Of all the pre-painting techniques, airbrush is likely the most versatile. I can spray a range of tonal patterns from dense and complex to soft and diffuse. At the same time I can introduce a wide range of colour variation from panel to panel, for maximum variety and control of my effects.

  1. Vertical and low-to-no-traffic surfaces tend to see less tonal variety, so a soft diffuse pattern is more  appropriate here. Over Mr. Surfacer 1500 Black, I sprayed a loose, random pattern with a light grey.
  2. On horizontal surfaces, such as wings, the combination of traffic and environment can impart a complex series of effects. Here, I’ll spray almost millimetre by millimetre, varying the intensity panel by panel. Consistent highlighting of specific edges can also suggest a stressed skin effect.
  3. Camoflage colours — Extra Dark Sea Grey (C333) and Dark Slate Grey (C38 + C40 mix) — are applied highly thinned to ensure total control of coverage, and preservation of the mottling beneath.
  4. Oil mapping with a variety of greys, greens and browns from Abteilung 502 is used to highlight specific panels and add weathering effects. The left wing is well underway, and shows the difference to the untouched right wing.

Hellcat Mk.II

Rivet decals are a great solution to the challenge of presenting positive rivets in 1/72 subjects. The silver-toned decals apply easily, and once the carrier film is removed, provide a subtle and realistic effect once painted over — especially once lightly abraded — restoring a distinctive surface feature to this aircraft.
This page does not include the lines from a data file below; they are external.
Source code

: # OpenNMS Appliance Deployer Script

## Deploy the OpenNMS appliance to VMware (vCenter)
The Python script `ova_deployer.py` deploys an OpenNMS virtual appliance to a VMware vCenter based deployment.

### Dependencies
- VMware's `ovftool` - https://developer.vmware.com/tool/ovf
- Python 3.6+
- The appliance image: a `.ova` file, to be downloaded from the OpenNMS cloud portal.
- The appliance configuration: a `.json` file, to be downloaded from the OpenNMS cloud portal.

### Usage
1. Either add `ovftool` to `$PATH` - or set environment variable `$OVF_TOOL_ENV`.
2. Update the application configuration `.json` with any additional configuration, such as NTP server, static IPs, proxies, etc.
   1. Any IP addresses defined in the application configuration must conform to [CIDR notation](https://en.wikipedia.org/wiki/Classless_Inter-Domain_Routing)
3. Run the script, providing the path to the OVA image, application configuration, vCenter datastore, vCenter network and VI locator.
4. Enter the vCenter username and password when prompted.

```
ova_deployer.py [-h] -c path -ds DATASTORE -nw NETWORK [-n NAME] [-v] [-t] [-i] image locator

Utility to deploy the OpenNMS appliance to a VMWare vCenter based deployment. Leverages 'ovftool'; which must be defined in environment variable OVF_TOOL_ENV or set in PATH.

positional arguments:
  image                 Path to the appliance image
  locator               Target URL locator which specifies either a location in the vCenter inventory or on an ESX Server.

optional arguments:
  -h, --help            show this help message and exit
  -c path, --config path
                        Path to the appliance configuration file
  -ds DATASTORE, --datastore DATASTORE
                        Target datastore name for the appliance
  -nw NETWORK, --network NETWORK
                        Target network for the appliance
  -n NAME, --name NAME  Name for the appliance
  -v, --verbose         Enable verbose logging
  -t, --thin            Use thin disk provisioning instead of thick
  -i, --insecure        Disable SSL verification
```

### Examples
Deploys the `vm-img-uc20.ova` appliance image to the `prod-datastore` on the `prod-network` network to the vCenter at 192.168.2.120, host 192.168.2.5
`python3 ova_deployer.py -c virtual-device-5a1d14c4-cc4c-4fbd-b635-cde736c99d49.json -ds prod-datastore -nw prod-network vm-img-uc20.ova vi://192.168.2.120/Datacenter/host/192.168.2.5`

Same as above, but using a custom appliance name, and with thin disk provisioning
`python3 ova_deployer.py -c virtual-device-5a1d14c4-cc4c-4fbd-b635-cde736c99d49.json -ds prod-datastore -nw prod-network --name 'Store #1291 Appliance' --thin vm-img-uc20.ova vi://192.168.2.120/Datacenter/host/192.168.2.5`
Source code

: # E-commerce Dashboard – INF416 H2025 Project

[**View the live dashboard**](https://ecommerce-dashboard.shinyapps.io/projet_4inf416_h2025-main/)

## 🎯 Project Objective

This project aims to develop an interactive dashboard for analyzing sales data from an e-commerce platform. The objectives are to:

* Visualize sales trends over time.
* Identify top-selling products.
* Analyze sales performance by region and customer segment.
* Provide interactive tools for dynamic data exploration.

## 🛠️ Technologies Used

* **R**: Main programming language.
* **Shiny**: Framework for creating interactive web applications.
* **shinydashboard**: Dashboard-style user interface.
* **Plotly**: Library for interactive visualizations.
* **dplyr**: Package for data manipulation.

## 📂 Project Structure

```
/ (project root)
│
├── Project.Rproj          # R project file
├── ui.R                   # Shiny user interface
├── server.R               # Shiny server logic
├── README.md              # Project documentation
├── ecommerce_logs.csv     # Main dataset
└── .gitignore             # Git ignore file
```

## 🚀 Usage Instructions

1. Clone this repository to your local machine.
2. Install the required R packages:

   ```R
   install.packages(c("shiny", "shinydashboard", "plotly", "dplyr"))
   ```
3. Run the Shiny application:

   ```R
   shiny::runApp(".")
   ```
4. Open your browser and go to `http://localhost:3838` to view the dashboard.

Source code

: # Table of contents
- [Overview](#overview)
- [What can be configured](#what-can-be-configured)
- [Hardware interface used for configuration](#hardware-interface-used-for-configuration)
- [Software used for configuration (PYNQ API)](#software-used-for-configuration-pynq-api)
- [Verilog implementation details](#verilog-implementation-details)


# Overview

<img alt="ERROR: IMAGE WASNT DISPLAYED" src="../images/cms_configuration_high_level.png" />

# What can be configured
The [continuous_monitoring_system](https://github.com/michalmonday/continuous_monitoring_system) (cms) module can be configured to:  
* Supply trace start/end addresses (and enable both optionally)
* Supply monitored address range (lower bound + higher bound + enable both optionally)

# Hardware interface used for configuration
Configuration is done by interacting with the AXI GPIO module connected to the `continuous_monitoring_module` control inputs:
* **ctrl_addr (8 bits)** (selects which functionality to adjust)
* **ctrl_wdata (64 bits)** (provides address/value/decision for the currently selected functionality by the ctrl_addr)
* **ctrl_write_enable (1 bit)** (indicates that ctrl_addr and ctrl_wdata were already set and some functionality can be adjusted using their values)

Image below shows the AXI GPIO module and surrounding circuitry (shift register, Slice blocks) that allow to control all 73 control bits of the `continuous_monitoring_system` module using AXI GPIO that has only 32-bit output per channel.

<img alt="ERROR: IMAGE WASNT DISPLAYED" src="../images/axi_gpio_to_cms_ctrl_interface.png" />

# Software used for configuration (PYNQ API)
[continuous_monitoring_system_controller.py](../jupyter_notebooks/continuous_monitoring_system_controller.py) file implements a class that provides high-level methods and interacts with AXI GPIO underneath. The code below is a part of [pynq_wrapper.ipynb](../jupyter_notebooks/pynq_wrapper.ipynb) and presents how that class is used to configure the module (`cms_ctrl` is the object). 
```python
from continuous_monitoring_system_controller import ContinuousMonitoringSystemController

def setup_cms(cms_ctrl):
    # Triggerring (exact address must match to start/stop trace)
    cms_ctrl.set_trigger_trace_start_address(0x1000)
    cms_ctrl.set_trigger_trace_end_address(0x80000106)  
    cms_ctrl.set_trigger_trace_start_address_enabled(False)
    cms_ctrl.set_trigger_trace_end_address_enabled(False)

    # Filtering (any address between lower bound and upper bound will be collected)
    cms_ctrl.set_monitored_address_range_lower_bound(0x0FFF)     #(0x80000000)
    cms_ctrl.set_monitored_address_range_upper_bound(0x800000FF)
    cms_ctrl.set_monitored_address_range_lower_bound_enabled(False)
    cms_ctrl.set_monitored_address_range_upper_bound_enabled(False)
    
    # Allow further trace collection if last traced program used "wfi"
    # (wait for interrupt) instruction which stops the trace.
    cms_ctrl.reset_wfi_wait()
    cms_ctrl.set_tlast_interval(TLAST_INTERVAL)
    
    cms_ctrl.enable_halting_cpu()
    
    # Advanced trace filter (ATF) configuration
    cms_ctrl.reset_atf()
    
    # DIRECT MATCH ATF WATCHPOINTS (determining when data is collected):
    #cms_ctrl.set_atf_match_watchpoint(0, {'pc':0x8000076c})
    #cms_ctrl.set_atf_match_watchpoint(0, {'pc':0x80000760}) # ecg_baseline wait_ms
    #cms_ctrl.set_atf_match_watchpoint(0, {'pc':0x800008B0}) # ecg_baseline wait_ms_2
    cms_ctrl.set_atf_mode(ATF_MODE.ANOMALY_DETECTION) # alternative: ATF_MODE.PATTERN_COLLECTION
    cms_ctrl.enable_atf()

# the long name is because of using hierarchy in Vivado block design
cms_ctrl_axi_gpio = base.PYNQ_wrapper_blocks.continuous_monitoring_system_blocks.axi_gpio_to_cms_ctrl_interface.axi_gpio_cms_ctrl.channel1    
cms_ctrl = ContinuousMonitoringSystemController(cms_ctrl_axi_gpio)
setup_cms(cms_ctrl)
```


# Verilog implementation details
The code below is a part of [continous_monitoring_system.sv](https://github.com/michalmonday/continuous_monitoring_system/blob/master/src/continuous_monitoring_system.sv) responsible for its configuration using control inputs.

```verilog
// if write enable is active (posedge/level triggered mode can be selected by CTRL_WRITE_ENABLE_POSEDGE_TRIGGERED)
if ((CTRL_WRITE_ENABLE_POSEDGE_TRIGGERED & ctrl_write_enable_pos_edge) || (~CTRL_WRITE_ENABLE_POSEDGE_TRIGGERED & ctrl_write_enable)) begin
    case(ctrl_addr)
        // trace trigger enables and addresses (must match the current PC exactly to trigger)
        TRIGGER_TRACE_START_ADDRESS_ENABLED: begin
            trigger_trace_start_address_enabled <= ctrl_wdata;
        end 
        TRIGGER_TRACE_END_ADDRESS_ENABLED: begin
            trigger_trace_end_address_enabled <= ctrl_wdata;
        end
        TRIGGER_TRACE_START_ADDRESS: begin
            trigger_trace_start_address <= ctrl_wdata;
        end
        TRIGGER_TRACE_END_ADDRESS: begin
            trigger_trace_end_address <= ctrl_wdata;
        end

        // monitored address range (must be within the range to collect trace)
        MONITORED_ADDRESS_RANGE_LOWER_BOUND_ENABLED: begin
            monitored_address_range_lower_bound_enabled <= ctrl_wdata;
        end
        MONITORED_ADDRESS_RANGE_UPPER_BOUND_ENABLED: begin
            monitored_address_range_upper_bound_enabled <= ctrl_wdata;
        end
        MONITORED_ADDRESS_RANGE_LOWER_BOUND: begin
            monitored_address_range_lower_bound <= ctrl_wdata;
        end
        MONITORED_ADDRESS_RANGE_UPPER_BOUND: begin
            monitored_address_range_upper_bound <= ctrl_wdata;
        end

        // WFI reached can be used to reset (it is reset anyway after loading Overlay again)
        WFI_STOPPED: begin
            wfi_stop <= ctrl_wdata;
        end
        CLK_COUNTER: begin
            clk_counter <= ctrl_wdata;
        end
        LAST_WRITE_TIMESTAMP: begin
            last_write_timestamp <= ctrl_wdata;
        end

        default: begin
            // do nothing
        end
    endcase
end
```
  1. Riveting set 721010 is comprises about two dozen decals designed specifically for the Eduard kit, which it fits almost perfectly, plus a few single strips for specific areas.
  2. Once the surface was pre-painted — doing so in advance avoids build-up obscuring the thin inks — each section of decal was applied, lining it up with the appropriate panel lines before decal softeners were applied to ensure good adhesion.
  3. Once completely dry, the carrier film was carefully removed. The film tends to draw down to the surface on its own, so it’s important to leave a small tab proud of the surface to facilitate it’s removal.